The Ocean at the End of the Lane is suitable for ages 12+.

Featuring an ensemble cast of seventeen, the tour will open at The Lowry in Salford where it will play over Christmas (12 December 2022 – 7 January 2023), before visiting

  • New Victoria Theatre, Woking (24 – 28 Jan)
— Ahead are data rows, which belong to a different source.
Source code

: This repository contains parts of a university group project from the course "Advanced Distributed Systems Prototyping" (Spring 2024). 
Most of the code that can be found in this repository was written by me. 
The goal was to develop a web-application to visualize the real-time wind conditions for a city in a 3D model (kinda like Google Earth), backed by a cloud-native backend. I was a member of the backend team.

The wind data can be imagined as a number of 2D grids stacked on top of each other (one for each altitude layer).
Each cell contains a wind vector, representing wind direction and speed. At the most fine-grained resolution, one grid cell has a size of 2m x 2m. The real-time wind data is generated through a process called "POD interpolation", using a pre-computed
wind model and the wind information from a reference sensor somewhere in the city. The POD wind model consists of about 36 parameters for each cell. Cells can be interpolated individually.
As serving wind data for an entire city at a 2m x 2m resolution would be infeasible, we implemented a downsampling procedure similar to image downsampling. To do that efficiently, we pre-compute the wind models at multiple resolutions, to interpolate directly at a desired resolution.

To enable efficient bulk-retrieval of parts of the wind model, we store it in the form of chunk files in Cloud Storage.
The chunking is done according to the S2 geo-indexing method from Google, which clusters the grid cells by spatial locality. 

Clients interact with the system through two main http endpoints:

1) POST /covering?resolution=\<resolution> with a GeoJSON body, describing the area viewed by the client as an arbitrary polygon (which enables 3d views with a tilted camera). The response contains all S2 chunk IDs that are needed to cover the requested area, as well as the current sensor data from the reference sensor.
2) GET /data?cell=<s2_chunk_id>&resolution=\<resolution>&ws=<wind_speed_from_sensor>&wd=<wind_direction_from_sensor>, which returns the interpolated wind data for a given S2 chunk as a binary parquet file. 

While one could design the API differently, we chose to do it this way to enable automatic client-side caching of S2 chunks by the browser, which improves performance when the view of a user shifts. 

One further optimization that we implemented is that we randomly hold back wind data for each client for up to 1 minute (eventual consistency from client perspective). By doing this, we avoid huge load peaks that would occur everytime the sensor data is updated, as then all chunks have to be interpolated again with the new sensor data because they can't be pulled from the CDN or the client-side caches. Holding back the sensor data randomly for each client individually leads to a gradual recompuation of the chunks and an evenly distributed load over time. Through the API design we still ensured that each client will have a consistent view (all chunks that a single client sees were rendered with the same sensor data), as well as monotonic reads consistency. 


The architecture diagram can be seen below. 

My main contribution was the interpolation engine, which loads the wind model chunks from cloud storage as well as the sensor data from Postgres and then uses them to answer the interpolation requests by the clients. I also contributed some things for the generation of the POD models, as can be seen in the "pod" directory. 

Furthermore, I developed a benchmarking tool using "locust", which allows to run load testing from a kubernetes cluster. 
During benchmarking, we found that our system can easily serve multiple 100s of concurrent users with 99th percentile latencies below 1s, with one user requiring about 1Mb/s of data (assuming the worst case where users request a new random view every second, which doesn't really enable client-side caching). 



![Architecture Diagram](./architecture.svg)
  • Leicester Curve (31 Jan – 11 Feb)
  • Theatre Royal Plymouth (14 – 25 Feb)
  • Sunderland Empire (28 Feb – 4 March)
  • Theatre Royal Bath (7 – 18 March)
  • Grand Opera House, Belfast (21 – 25 March)
  • Bord Gáis Energy Theatre, Dublin (28 March – 1 April)
  • The Alhambra Theatre, Bradford (4 – 8 April)
  • New Wimbledon Theatre (11 – 15 April)
  • Edinburgh Festival Theatre (18 – 22 April)
  • Liverpool Empire (2 – 6 May)
  • Sheffield Lyceum Theatre (9 – 20 May)
  • The Alexandra, Birmingham (23 – 27 May)
  • Wales Millennium Centre, Cardiff (30 May – 3 June)
  • Nottingham Theatre Royal (6 – 17 June)
  • New Theatre, Oxford (20 – 24 June)
  • Milton Keynes Theatre (27 June – 1 July)
  • Mayflower Theatre, Southampton (4 – 8 July)
  • Newcastle Theatre Royal (11 – 22 July)
  • Marlowe Theatre, Canterbury (25 – 29 July)
  • >>> Cliffs Pavilion, Southend (8 – 12 Aug)
  • Bristol Hippodrome (15 – 19 Aug)
  • His Majesty’s Theatre, Aberdeen (22 – 26 August)
  • King’s Theatre, Glasgow (29 August – 2 Sept)
  • >>> Norwich Theatre Royal (5 – 9 Sept)
  • Regent Theatre, Stoke-on-Trent (12 – 16 Sept)
  • Hall for Cornwall, Truro (19 – 23 Sept) and
  • Wolverhampton Grand Theatre (26 – 30 September).